Atena, a deusa da
Razão Suprema, deusa da Inteligência, aquela que nasceu já armada
da cabeça de seu pai Zeus, é a mestra e patrona da arte da
tecelagem.
A
jovem Aracne é apenas uma simples mortal, mas é exímia na arte de
tecer. Atena percebe que os mortais a estão adorando e com medo de
não ser mais tão honrada em seu templo pelos mortais e
perante
a ousadia dessa mortal que ousa igualar-se em sua maestria de tecelã,
Atena propõe um desafio para verificar qual das duas ganha ao tecer
um tapete.
Certa
de ganhar, Atena borda os doze deuses Olímpicos em toda sua
majestade e nas quatro pontas de seu trabalho evoca os castigos
sofridos pelos mortais que ousaram desafiá-los.
Em
resposta a essa imagem transcendental de uma realidade proibida aos
humanos, Aracne em seu trabalho, borda os amores dos deuses pelos
mortais subordinando o próprio Olimpo às paixões humanas.
Atena
sentindo-se ultrajada, golpeia a jovem com uma de suas lançadeiras
de bordado. Diante da fúria da deusa, Aracne resolve se suicidar,
enforcando-se.
Atena,
não desejando tal desfecho, poupa-lhe a vida, todavia, a metamorfoseia
na aranha, que para sempre há de balançar-se na ponta de seu fio.
Aracne
passa assim a representar o arquétipo da tecelã. Contudo, nos trás à lembrança o fio das Parcas a
determinar o destino do humano.
É
que aqui, “a morada da aranha é a mais frágil das moradas”,
assim está escrito no Alcorão que como na Bíblia, sublinha sua
fragilidade.
Essa
fragilidade vem representar a realidade da ilusão. Será que a
aranha representaria a tessitura do mundo ou simplesmente o véu das
ilusões que esconde a verdade?
Essa
dialética que nos mostra a ambivalência da aranha é também a
dialética entre essência e existência que se encontra formulada
desde o inicio da cultura mediterrânea e que hoje ainda nos coloca
em debate.
Na
existência se pressupõe um estado de consciência que se satisfaz
com os pontos de vista ou efeitos puramente concretos de uma coisa.

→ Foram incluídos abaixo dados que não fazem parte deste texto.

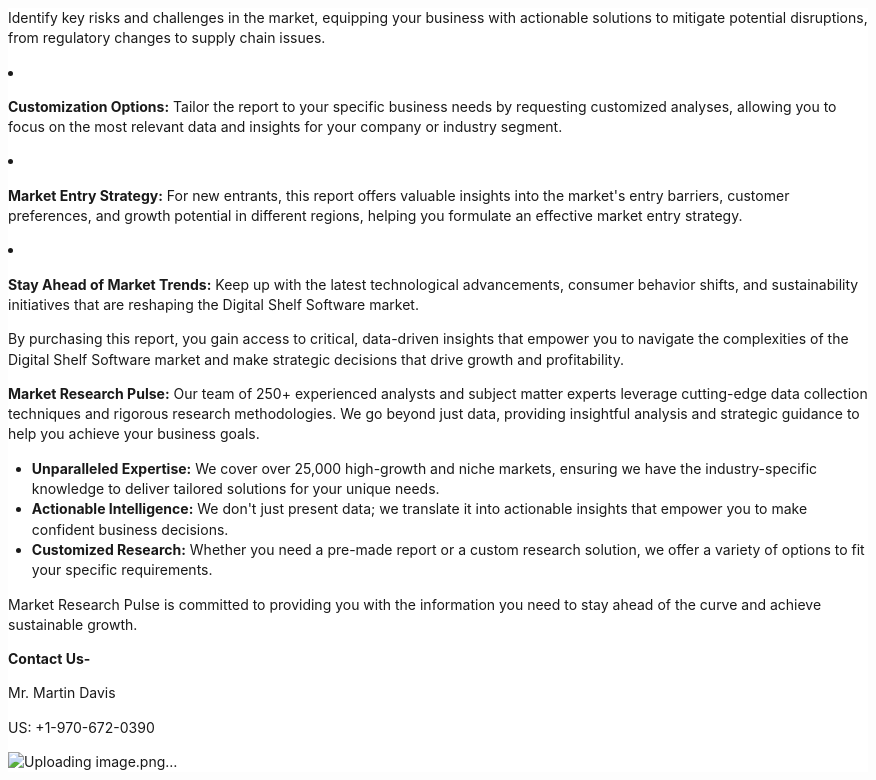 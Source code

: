 Identify key risks and challenges in the market, equipping your business with actionable solutions to mitigate potential disruptions, from regulatory changes to supply chain issues.</p></li><li><p><strong>Customization Options:</strong> Tailor the report to your specific business needs by requesting customized analyses, allowing you to focus on the most relevant data and insights for your company or industry segment.</p></li><li><p><strong>Market Entry Strategy:</strong> For new entrants, this report offers valuable insights into the market's entry barriers, customer preferences, and growth potential in different regions, helping you formulate an effective market entry strategy.</p></li><li><p><strong>Stay Ahead of Market Trends:</strong> Keep up with the latest technological advancements, consumer behavior shifts, and sustainability initiatives that are reshaping the Digital Shelf Software market.</p></li></ol><p>By purchasing this report, you gain access to critical, data-driven insights that empower you to navigate the complexities of the Digital Shelf Software market and make strategic decisions that drive growth and profitability.</p><p><strong>Market Research Pulse:</strong>&nbsp;Our team of 250+ experienced analysts and subject matter experts leverage cutting-edge data collection techniques and rigorous research methodologies. We go beyond just data, providing insightful analysis and strategic guidance to help you achieve your business goals.</p><ul><li><strong>Unparalleled Expertise:</strong>&nbsp;We cover over 25,000 high-growth and niche markets, ensuring we have the industry-specific knowledge to deliver tailored solutions for your unique needs.</li><li><strong>Actionable Intelligence:</strong>&nbsp;We don't just present data; we translate it into actionable insights that empower you to make confident business decisions.</li><li><strong>Customized Research:</strong>&nbsp;Whether you need a pre-made report or a custom research solution, we offer a variety of options to fit your specific requirements.</li></ul><p>Market Research Pulse is committed to providing you with the information you need to stay ahead of the curve and achieve sustainable growth.</p><p><strong>Contact Us-</strong></p><p>Mr. Martin Davis</p><p>US: +1-970-672-0390</p>
![Uploading image.png…]()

Quando se trata da essência, esse estado de consciência já não se
satisfaz com os efeitos literais e concretos das coisas buscando
atribuir-lhes significados simbólicos.
O
humano primário conhece as propriedades imateriais das coisas, mas
para ele essas não são simbólicas. Para ele as propriedades
imateriais das coisas são mágicas, práticas tão concretas como
uma coisa real.
Dito
isso, a capacidade de formular conceitos simbólicos é bem diferente
e um passo extremamente importante da passagem do conceito natural e
magico para o conceito espiritual do mundo. Espiritual no sentido de
que a consciência aqui abarca as subjetividades e sensibilidades
diante de uma dada realidade.
Simbolicamente
seria ultrapassar o conceito de fragilidade leigo e primário para a
fragilidade que na verdade se constitui do poder de ver através do
véu da ilusão.
Na
atitude mágica o eu se encontra no centro das atenções e ele
deseja dominar, feito a aranha no centro de sua teia, um modo
narcísico de ocupação da existência.
Na atitude espiritual, o eu
não se importa em ser o centro e nem de obter o domínio sobre as
energias desconhecidas, essa atitude vai bem além culminando na
dissolução do objetivo mágico ao ter como objetivo a união com o
tu e não mais com o eu.
Resumidamente,
Aracne com sua teia, inaugura a possibilidade de ver através do véu,
ver através de sua teia quase que invisível.
Ao sermos capturados
pela teia de Aracne podemos nos perpetuar em se debater e cada vez
mais nos enredar ou simplesmente, parar, dar uma pausa na agitação
e na ansiedade de modo a enxergar o que existe através dela, para
além de seu fio tão frágil e ao mesmo tempo tão forte que ousa
unir os mundos material e imaterial.
Lunardon Vaz
Interessante, parabéns!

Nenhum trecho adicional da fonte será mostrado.